The Early Reflections curve is an estimate of all single-bounce, first-reflections, in a typical listening room.

Sound Power represents all the sounds arriving at the listening position after any number of reflections from any direction. It is the weighted rms average of all 70 measurements, with individual measurements weighted according to the portion of the spherical surface that they represent.

Sound Power Directivity Index (SPDI): In this standard the SPDI is defined as the difference between the listening window curve and the sound power curve.

Early Reflections Directivity Index (EPDI): is defined as the difference between the listening window curve and the early reflections curve. In small rooms, early reflections figure prominently in what is measured and heard in the room so this curve may provide insights into potential sound quality.


Early Reflections Breakout:

Floor bounce: average of 20º, 30º, 40º down

Ceiling bounce: average of 40º, 50º, 60º up

Front wall bounce: average of 0º, ± 10º, ± 20º, ± 30º horizontal

Side wall bounces: average of ± 40º, ± 50º, ± 60º, ± 70º, ± 80º horizontal

Rear wall bounces: average of 180º, ± 90º horizontal


Estimated In-Room Response:

In theory, with complete 360-degree anechoic data on a loudspeaker and sufficient acoustical and geometrical data on the listening room and its layout it would be possible to estimate with good precision what would be measured by an omnidirectional microphone located in the listening area of that room.
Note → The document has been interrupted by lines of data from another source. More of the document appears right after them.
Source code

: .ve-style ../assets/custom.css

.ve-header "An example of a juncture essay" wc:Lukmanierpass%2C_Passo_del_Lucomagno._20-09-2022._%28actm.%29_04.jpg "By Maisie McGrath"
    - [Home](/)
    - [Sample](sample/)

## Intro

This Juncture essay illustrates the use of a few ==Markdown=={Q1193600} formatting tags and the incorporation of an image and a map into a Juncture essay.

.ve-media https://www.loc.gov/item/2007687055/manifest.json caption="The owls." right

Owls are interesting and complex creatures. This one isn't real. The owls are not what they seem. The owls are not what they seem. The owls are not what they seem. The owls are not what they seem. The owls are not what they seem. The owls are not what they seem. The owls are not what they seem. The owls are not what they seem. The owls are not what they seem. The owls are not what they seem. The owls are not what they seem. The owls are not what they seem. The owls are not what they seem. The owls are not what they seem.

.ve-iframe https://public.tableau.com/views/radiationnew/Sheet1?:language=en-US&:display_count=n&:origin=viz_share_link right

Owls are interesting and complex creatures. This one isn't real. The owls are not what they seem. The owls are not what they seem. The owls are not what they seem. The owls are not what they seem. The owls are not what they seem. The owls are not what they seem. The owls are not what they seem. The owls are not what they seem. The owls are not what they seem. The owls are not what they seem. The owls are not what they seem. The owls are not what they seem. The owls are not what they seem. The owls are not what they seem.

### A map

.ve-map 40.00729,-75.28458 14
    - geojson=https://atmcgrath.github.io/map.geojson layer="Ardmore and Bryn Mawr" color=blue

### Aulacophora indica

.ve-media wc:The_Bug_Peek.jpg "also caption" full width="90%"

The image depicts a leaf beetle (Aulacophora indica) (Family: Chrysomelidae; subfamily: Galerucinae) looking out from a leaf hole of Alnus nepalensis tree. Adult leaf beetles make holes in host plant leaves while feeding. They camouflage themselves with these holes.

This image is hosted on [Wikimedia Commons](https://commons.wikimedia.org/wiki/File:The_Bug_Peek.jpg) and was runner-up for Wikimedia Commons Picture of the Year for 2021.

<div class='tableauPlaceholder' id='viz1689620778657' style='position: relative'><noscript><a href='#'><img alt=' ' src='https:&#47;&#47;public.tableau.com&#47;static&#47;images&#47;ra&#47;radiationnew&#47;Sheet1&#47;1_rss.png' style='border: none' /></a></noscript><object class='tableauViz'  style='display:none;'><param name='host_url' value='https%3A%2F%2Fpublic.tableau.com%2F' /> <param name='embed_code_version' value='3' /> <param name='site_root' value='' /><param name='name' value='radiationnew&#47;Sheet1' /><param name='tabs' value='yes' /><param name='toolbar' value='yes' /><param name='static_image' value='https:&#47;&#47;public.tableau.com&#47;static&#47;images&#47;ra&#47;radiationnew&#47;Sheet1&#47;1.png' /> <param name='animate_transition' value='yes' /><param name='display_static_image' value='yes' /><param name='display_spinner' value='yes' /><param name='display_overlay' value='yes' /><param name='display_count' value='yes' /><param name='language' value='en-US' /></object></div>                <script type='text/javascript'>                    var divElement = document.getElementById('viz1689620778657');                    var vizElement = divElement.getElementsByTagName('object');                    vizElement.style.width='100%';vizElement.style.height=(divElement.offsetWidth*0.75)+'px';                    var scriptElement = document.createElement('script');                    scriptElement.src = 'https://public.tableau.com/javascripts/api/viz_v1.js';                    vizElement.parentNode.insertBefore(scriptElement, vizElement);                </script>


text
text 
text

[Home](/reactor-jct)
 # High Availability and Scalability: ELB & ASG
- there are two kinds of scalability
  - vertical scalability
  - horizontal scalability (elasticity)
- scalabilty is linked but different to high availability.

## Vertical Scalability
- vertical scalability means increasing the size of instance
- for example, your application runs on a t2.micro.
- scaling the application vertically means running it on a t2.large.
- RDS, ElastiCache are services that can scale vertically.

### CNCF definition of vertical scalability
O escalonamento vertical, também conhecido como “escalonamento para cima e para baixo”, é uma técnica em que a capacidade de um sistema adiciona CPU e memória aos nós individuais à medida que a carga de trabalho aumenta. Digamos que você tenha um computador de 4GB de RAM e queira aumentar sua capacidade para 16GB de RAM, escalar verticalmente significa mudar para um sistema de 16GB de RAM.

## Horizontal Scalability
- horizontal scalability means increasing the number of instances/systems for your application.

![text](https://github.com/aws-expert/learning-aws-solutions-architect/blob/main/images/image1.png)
By making some simplifying assumptions about the listening space, the data set described above permits a usefully accurate preview of how a given loudspeaker might perform in a typical domestic listening room. Obviously, there are no guarantees because individual rooms can be acoustically aberrant. Sometimes rooms are excessively reflective (“live”) as happens in certain hot, humid climates, with certain styles of interior décor and in under-furnished rooms. Sometimes rooms are excessively “dead” as in other styles of décor and in some custom home theaters where acoustical treatment has been used excessively. This form of post processing is offered only as an estimate of what might happen in a domestic living space with carpet on the floor and a “normal” amount of seating, drapes, and cabinetry.

For these limited circumstances it has been found that a usefully accurate Predicted In-Room (PIR) amplitude response, also known as a “room curve” is obtained by a weighted average consisting of 12 % listening window, 44 % early reflections and 44 % sound power. At very high frequencies errors can creep in because of excessive absorption, microphone directivity, and room geometry. These discrepancies are not considered to be of great importance.


Horizontal Frequency Response (0° to ±90°): specs

Vertical Frequency Response (0° to ±40°): specs

Horizontal Contour Plot (not normalized): specs

Horizontal Contour Plot (normalized): specs

Vertical Contour Plot (not normalized): specs

Vertical Contour Plot (normalized): specs

Additional Measurements

On-Axis Response Linearity

Response linearity is -5.08/+3.64 dB (80Hz to 16kHz). This large deviation comes from the wide on-axis dip above ~7kHz and the steep rise in treble above 14kHz.


“Globe” Plots

These plots are generated from exporting the Klippel data to text files. I then process that data with my own MATLAB script to provide what you see. These are not part of any software packages and are unique to my tests.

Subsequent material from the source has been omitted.